All of this happens within a class, here is a simplified version of my code
import pandas as pd
import json
import paho.mqtt.client as mqtt
global bufferDF = None
global counter = 1
class DataSaver():
def __init__(self,filesfolderpath,sensorslist):
self.filesfolderpath = filesfolderpath
self.sensorslist = sensorslist
self.client = None
def SaveSensorRead(self, client, userdata, message):
global bufferDF
global counter
message_dict = json.loads(message)
timestamp = pd.to_datetime(message_dict["timestamp"]) #timestamp message payload
sensorname = message_dict["sensorname"]
read = message_dict["read"]
# creates an empty dataframe over a weekly daterange containg current timestamp
#(only for the first call when bufferDF has never been initialized)
if (bufferDF is None):
daterange = InitDateRange(timestamp)
bufferDF = pd.DataFrame(index=daterange, columns=self.sensorslist)

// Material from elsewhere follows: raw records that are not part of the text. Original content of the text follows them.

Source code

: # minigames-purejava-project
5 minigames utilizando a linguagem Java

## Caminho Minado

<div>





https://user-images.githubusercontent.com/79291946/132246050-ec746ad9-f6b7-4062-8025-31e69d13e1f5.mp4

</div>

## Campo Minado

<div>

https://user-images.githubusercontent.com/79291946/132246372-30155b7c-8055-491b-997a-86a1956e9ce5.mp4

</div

# checks wether bufferDF is full, if so saves to disk and initializes new one
if (timestamp > max(bufferDF.index)):
filename = "week"+str(counter)+".csv"
bufferDF.to_csv(os.path.join(self.filesfolderpath,filename))
daterange = InitDateRange(timestamp)
bufferDF = pd.DataFrame(index=daterange, columns=self.sensorslist)
counter += 1
bufferDF.loc[timestamp,sensorname] = read
def InitComm(self, brokerip, channelname)
self.client = mqtt.Client("client")
self.client.on_message = self.SaveSensorRead
self.client.connect(brokerip,1883)
self.client.loop_start()
self.client.subscribe(channelname)
saver = DataSaver(filesfolderpath,sensorslist)
saver.InitComm(brokerip, channelname)
Tried several things. Saving the dataframe at every iteration I could see it gets initialized with the proper structure and filled properly. Tried reducing the frequency of the publisher of the data to several seconds for the subscriber to keep up as suggested here and increasing the quality of service parameter but didn't work.
It's like some memory fills up and my client can't process any more of such messages after a while. One of the weekly files I am trying to save is about 1.5 MB so not really a RAM problem. Trying to see Paho documentation for a "cache" parameter to tune but can't seem to find it.
I could of course reduce the size of the DF so to have it filled by fewer message but doesn't work for me going forward.
Any help is much appreciated!